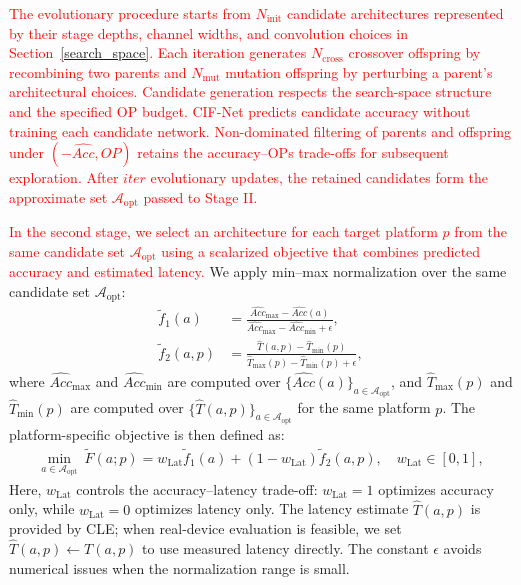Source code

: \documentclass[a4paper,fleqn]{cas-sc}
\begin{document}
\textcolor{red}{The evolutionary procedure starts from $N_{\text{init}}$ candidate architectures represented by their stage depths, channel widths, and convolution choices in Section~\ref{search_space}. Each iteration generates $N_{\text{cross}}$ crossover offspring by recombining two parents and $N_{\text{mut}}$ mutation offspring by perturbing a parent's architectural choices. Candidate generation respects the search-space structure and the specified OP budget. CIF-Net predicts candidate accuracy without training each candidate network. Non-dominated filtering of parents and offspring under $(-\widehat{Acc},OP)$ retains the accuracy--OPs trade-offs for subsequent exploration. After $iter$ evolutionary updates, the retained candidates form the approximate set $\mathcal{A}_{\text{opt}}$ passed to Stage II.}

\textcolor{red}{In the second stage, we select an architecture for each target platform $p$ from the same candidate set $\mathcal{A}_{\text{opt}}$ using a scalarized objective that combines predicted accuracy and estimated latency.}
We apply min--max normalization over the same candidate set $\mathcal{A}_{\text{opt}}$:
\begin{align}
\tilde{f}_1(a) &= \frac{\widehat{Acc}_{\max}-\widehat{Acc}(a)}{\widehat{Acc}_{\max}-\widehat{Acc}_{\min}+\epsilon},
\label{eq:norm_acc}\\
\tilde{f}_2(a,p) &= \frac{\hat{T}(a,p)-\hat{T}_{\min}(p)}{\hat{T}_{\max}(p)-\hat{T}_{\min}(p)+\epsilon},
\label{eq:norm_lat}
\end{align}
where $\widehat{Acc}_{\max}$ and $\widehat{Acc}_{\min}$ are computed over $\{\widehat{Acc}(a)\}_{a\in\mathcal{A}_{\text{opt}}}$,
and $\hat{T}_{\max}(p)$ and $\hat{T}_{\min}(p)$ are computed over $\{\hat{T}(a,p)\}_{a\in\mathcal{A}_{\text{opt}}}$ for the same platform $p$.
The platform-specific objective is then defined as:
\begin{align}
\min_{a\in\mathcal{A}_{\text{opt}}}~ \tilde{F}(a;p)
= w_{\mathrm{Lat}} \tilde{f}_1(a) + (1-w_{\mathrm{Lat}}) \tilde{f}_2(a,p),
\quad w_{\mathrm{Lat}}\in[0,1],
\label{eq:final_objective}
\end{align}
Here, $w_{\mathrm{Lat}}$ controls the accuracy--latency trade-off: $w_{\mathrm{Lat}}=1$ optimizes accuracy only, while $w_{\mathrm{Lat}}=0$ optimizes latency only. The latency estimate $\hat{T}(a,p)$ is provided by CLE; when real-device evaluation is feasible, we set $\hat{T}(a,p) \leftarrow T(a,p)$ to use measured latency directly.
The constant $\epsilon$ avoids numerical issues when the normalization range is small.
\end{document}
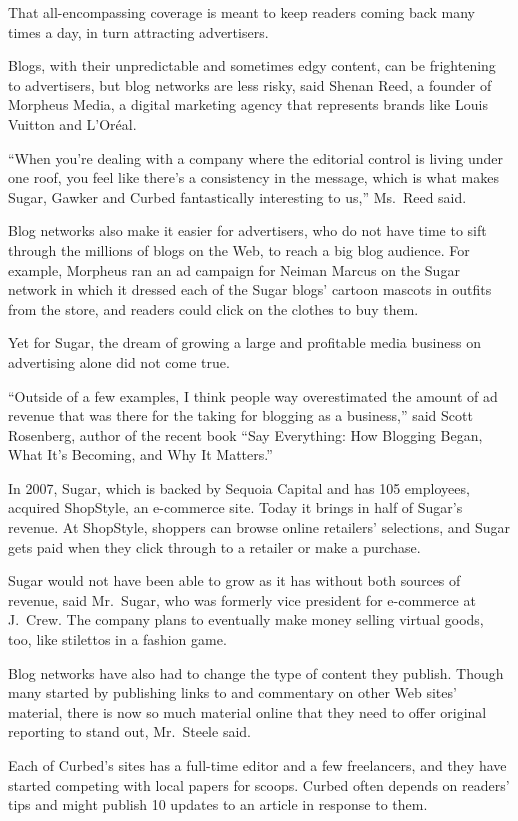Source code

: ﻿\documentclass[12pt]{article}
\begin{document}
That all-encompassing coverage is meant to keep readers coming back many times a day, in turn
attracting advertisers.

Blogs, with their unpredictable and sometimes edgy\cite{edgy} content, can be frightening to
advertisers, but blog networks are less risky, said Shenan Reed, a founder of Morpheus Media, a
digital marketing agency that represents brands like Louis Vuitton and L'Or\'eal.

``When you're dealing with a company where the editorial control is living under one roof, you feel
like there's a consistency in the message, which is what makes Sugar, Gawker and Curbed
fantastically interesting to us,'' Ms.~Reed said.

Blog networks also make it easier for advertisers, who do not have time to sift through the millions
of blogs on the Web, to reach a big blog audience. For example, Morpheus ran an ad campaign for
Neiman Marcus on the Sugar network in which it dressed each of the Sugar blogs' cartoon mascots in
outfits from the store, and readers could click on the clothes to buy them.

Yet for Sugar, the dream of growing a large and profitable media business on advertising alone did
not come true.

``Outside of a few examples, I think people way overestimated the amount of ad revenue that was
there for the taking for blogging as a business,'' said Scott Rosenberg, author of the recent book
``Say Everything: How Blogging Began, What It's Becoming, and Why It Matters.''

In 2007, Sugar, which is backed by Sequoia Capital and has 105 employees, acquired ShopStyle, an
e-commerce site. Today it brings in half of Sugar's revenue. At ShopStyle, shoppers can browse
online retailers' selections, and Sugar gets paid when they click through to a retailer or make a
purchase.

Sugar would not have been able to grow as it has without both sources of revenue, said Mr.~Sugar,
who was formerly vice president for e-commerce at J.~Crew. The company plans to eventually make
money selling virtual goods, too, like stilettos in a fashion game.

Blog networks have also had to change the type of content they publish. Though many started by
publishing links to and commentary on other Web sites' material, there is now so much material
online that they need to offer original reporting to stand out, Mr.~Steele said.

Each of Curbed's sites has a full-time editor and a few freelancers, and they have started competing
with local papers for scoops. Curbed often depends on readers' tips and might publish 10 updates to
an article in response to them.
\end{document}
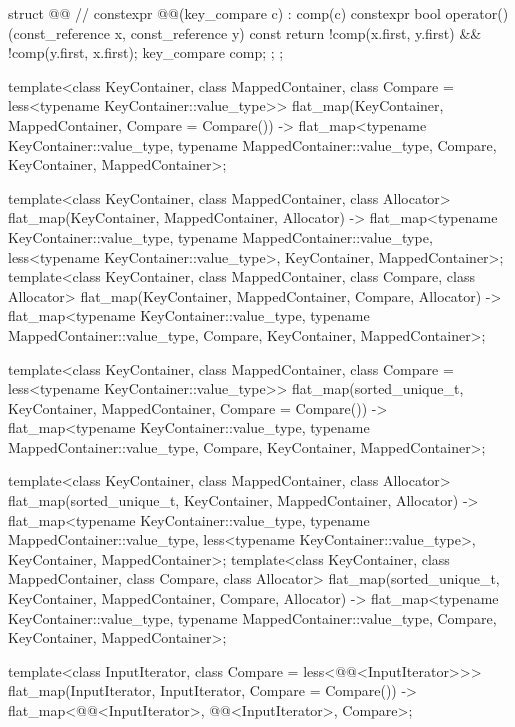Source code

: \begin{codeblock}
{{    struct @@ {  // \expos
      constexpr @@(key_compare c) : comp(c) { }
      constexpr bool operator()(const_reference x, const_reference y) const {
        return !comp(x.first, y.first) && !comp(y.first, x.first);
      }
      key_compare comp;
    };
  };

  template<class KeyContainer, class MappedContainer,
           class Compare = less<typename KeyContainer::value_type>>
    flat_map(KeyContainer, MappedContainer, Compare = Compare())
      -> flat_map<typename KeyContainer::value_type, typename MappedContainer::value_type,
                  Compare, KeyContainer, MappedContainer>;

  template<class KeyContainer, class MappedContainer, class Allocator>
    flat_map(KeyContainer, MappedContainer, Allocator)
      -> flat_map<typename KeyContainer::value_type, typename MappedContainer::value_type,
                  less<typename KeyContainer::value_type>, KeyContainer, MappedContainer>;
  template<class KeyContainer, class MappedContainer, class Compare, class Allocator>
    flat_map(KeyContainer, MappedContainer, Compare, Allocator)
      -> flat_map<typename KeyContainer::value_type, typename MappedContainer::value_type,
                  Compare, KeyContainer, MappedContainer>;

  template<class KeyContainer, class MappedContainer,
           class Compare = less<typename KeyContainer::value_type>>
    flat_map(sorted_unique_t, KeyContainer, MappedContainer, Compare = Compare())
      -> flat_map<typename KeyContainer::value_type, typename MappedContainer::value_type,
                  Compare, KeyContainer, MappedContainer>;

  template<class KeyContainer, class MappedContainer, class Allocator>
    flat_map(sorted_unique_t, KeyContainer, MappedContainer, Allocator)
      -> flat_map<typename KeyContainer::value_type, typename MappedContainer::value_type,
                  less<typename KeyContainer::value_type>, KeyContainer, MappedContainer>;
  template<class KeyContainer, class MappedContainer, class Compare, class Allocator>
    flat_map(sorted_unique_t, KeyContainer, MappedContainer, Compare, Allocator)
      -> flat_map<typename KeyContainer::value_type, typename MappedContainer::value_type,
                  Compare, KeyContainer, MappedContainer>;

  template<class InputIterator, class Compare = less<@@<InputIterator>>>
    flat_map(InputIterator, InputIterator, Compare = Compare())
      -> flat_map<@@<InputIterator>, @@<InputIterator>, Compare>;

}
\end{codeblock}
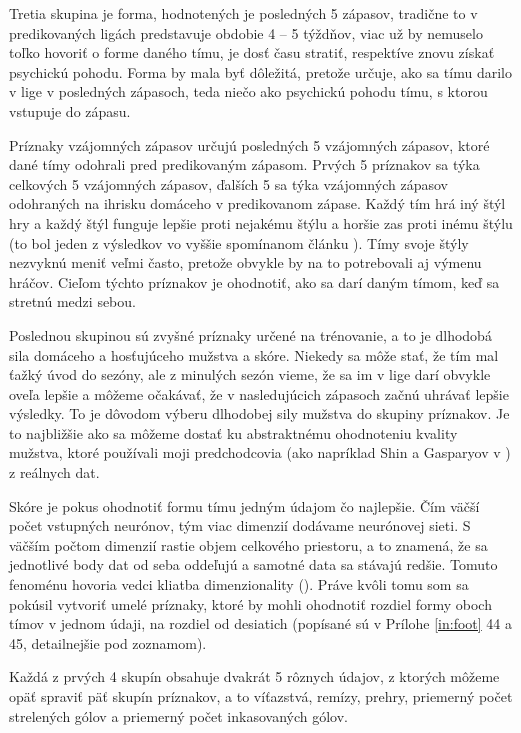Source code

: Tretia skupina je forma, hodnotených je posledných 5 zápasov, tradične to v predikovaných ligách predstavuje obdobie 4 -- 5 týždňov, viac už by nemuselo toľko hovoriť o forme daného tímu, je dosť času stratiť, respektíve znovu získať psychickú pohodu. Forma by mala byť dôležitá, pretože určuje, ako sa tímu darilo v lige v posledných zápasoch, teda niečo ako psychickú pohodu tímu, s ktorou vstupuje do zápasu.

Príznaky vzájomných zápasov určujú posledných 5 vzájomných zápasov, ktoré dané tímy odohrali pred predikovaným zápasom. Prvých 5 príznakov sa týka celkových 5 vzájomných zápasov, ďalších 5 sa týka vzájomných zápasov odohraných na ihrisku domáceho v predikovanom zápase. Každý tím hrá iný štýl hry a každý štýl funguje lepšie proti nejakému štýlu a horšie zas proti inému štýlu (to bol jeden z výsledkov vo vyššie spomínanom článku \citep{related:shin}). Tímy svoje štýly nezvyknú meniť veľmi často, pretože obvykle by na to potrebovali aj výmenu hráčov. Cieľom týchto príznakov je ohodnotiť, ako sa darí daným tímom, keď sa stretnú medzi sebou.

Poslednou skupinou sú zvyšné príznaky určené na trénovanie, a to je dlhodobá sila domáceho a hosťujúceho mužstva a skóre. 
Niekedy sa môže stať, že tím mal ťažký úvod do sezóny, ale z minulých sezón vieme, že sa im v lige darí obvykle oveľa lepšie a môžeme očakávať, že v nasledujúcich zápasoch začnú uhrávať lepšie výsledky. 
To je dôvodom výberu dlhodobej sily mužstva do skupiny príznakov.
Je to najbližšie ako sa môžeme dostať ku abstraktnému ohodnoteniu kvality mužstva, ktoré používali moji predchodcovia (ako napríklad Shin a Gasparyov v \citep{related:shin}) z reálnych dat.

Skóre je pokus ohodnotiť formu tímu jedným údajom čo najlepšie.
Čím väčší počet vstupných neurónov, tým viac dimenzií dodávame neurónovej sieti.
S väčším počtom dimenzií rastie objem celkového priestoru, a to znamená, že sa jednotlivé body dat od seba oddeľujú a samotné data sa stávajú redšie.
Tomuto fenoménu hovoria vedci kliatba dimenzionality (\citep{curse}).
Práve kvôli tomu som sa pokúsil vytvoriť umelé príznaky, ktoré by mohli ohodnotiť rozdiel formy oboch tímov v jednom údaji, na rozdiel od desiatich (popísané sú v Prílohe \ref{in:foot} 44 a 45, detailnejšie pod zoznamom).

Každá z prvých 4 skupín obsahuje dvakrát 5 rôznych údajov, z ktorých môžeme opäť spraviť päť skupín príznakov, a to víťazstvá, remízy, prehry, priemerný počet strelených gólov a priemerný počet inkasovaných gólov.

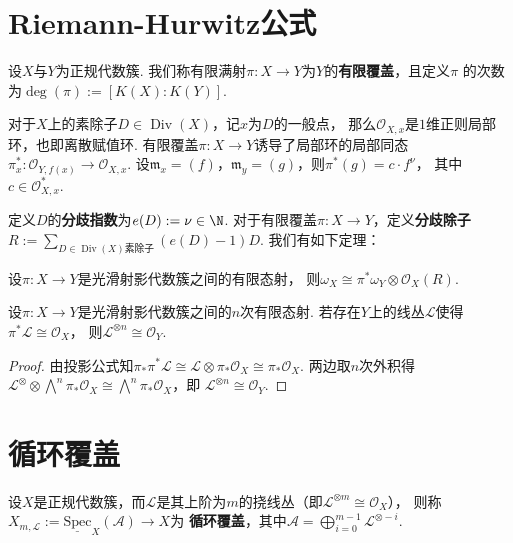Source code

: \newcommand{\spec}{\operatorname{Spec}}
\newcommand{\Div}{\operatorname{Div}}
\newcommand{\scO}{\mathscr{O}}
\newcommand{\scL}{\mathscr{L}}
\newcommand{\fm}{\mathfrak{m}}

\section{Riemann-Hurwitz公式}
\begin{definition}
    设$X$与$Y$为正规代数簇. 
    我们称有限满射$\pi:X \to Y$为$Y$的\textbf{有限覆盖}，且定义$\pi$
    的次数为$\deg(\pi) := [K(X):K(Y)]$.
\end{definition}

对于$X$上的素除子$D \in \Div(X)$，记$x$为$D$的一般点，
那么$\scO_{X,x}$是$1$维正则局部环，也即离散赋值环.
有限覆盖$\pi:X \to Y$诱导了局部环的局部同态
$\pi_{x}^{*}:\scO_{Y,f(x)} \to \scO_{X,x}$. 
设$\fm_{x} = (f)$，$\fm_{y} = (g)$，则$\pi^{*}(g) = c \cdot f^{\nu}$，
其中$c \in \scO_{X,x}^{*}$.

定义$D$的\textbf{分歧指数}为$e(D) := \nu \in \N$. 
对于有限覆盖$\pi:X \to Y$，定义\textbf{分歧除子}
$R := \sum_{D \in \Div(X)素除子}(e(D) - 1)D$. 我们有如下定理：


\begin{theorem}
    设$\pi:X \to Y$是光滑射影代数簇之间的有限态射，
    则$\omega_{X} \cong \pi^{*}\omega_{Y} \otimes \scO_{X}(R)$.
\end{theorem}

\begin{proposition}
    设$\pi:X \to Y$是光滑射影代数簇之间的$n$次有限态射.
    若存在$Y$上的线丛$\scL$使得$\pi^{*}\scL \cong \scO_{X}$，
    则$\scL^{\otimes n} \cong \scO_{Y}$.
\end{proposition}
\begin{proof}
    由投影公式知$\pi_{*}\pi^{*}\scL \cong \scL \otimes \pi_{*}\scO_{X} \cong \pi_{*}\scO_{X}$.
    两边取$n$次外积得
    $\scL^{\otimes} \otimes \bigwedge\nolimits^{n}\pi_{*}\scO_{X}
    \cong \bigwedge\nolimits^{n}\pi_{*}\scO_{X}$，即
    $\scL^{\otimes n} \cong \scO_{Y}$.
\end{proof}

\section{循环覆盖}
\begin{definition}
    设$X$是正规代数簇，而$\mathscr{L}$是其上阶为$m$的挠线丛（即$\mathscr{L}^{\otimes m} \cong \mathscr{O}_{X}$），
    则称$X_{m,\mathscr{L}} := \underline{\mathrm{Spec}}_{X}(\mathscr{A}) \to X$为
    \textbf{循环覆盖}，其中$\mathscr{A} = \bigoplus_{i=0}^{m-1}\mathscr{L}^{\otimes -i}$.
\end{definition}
======
#### [Task objective]
Check every line above for the word "ShopStyle" and copy those that have it.

#### [Reply]
In 2007, Sugar, which is backed by Sequoia Capital and has 105 employees, acquired ShopStyle, an
e-commerce site. Today it brings in half of Sugar's revenue. At ShopStyle, shoppers can browse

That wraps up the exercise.